[Your goal] Find every line below with the word "proof". Then give only how many there are.

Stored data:
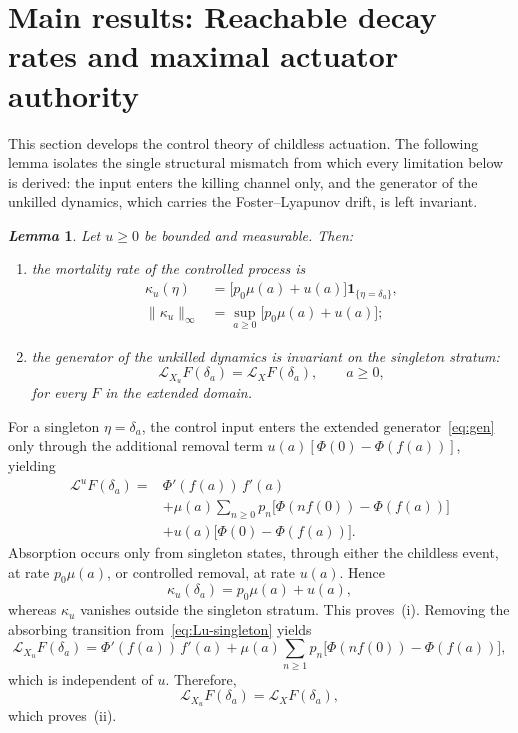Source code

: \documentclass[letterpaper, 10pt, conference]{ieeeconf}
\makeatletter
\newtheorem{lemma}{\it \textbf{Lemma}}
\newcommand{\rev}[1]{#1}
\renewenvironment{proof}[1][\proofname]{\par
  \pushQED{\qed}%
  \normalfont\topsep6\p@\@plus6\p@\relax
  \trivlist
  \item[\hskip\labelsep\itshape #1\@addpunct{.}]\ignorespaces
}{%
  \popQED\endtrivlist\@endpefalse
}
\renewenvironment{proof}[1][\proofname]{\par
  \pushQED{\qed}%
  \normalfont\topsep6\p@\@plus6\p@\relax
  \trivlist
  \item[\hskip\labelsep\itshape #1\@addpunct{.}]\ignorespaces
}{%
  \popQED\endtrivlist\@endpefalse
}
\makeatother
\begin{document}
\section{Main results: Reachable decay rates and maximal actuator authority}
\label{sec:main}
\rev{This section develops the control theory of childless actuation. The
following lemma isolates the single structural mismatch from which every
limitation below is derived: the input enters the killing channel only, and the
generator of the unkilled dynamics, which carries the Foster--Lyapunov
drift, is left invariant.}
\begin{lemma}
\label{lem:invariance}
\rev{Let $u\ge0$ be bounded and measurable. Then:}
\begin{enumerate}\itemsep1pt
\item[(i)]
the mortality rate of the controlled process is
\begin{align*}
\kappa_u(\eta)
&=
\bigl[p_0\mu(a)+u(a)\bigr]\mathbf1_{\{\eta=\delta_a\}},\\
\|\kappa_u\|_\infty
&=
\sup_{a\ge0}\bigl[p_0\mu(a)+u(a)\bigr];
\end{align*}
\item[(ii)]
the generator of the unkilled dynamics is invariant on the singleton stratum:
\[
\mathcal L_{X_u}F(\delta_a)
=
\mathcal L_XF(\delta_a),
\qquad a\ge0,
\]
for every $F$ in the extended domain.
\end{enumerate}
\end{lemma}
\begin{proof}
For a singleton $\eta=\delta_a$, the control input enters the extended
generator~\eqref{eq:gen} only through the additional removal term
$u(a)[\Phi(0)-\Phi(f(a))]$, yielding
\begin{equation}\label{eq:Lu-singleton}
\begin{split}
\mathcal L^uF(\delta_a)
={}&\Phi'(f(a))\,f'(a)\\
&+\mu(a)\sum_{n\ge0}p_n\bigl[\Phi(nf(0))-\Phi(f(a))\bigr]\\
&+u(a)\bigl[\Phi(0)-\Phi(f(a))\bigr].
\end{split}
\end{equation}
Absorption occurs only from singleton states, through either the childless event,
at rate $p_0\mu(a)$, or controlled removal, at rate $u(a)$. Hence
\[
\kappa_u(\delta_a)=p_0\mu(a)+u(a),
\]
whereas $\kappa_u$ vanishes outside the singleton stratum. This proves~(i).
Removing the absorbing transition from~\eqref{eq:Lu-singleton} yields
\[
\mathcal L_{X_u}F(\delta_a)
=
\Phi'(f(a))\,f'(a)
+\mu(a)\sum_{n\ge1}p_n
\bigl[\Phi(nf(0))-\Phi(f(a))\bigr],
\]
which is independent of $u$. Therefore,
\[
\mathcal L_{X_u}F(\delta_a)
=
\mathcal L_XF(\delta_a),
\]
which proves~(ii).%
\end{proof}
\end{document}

==

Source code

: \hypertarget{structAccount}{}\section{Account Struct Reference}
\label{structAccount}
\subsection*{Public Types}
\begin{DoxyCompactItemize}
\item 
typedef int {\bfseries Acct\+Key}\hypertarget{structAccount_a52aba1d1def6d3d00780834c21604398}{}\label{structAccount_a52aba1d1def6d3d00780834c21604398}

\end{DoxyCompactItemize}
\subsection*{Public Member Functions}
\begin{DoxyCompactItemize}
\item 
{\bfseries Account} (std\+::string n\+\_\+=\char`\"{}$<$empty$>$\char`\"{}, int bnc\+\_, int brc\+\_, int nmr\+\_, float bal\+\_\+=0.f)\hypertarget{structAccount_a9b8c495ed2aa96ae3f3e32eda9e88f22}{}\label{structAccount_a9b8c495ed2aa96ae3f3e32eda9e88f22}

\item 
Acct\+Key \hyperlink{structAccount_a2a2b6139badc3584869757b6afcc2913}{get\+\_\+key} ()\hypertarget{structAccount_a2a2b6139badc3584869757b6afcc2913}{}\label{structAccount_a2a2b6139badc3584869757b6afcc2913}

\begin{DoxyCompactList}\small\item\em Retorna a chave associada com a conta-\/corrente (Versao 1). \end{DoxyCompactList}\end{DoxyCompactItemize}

==

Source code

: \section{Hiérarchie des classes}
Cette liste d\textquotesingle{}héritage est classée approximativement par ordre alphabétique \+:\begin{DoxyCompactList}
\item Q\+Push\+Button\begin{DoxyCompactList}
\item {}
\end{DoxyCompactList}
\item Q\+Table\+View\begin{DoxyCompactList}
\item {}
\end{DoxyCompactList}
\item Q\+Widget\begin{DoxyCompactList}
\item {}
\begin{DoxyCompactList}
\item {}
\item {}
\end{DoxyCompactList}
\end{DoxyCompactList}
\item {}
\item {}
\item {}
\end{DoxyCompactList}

[Problem solution] 4